Karen Fukuhara: Meet your action hero for the modern age. Karen Fukuhara caught attention just four years ago, playing Katana in comic book adaptation Suicide Squad, a left field hit. Much of the movie was something of a hash, but Fukuhara stood out as the sword-wielding heroine assigned to help ride roughshod over the team of supervillains sent on a potentially suicidal mission. Fukuhara’s role wasn’t huge, but she made a strong impression with her fluid movements, first rate navigation of complicated fight choreography and fierce attitude. Fukuhara has found a much better home for her gifts on another comic book adaptation, Amazon’s The Boys, now in its second season. Fukuhara has scaled the intimidating challenge of playing a mute character on a show noted for its wry dialogue. Not only has she nailed that assignment, she’s made the damaged Kimiko the most expressive part of the ensemble, using her dazzling eyes, precisely chosen movements and ability to convey complex emotion via economic expression to stand out among the louder characters around her. And when the show sets Kimiko loose, Fukuhara demonstrates every time that she’s as capable a badass action hero as any of the guys around her. If there’s any brainpower left in Hollywood, they’ll craft a big screen vehicle to spotlight this compelling actress/action hero sooner rather than later.

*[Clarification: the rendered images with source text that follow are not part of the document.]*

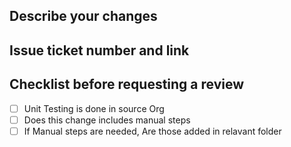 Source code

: ## Describe your changes

## Issue ticket number and link

## Checklist before requesting a review
- [ ] Unit Testing is done in source Org
- [ ] Does this change includes manual steps
- [ ] If Manual steps are needed, Are those added in relavant folder
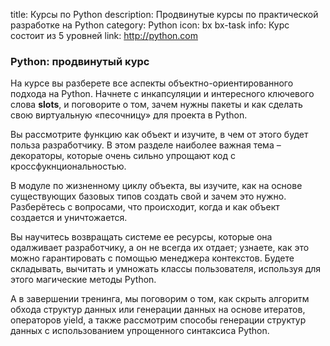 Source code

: title: Курсы по Python
description: Продвинутые курсы по практической разработке на Python
category: Python
icon: bx bx-task
info: Курс состоит из 5 уровней
link: http://python.com

### Python: продвинутый курс

На курсе вы разберете все аспекты объектно-ориентированного подхода на Python. Начнете с инкапсуляции и интересного ключевого слова __slots__, и поговорите о том, зачем нужны пакеты и как сделать свою виртуальную «песочницу» для проекта в Python.

Вы рассмотрите функцию как объект и изучите, в чем от этого будет польза разработчику. В этом разделе наиболее важная тема – декораторы, которые очень сильно упрощают код с кроссфукнциональностью.

В модуле по жизненному циклу объекта, вы изучите, как на основе существующих базовых типов создать свой и зачем это нужно. Разберётесь с вопросами, что происходит, когда и как объект создается и уничтожается.

Вы научитесь возвращать системе ее ресурсы, которые она одалживает разработчику, а он не всегда их отдает; узнаете, как это можно гарантировать с помощью менеджера контекстов. Будете складывать, вычитать и умножать классы пользователя, используя для этого магические методы Python.

А в завершении тренинга, мы поговорим о том, как скрыть алгоритм обхода структур данных или генерации данных на основе итератов, операторов yield, а также рассмотрим способы генерации структур данных с использованием упрощенного синтаксиса Python. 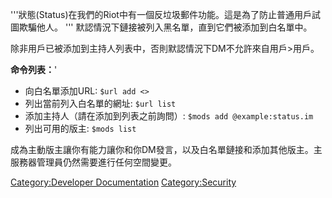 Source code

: '''狀態(Status)在我們的Riot中有一個反垃圾郵件功能。這是為了防止普通用戶試圖欺騙他人。 '''
默認情況下鏈接被列入黑名單，直到它們被添加到白名單中。

除非用戶已被添加到主持人列表中，否則默認情況下DM不允許來自用戶\>用戶。

**命令列表：**'

  - 向白名單添加URL: `$url add <>`
  - 列出當前列入白名單的網址: `$url list`
  - 添加主持人（請在添加到列表之前詢問）: `$mods add @example:status.im`
  - 列出可用的版主: `$mods list`

成為主動版主讓你有能力讓你和你DM發言，以及白名單鏈接和添加其他版主。主服務器管理員仍然需要進行任何空間變更。

[Category:Developer
Documentation](Category:Developer_Documentation "wikilink")
[Category:Security](Category:Security "wikilink")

Karen Moncrieff: Soap opera fans of the late ’80s and early ’90s might remember Moncrieff, an expressive actress whose dark hair and intense eyes made her a standout in a daytime world often overrun with interchangeable blonde starlets. The soap world didn’t necessarily do well by the actress, though, stranding her in the “victim/psycho” roundelay common for female characters who weren’t part of a core family. She continued her acting career throughout the ’90s, with a string of guest roles in some drab television dramas. With the dawn of the new millennium, though, Moncrieff boldly took her creative destiny into her own hands, trading in the limitations of a journeyman acting career to try her hand as an indie auteur. Moncrieff grabbed attention with her debut as a director and writer; Blue Car might not have been a showy film spectacle, but its small scale, very human story of a young woman finding her voice earned strong critical notices and an Independent Spirit nomination for Moncrieff’s screenplay. Since, Moncrieff has split her time between film and television projects, demonstrating an admirable commitment to artistic freedom. She’s made a couple more indie features, while notching directing credits on high profile television projects, including popular series Six Feet Under and 13 Reasons Why, and the adaptation of the teen lit classic Petals on the Wind. Moncrieff’s successful second act stands as a strong rebuke to Hollywood’s tendency to pigeonhole and stifle women’s voices.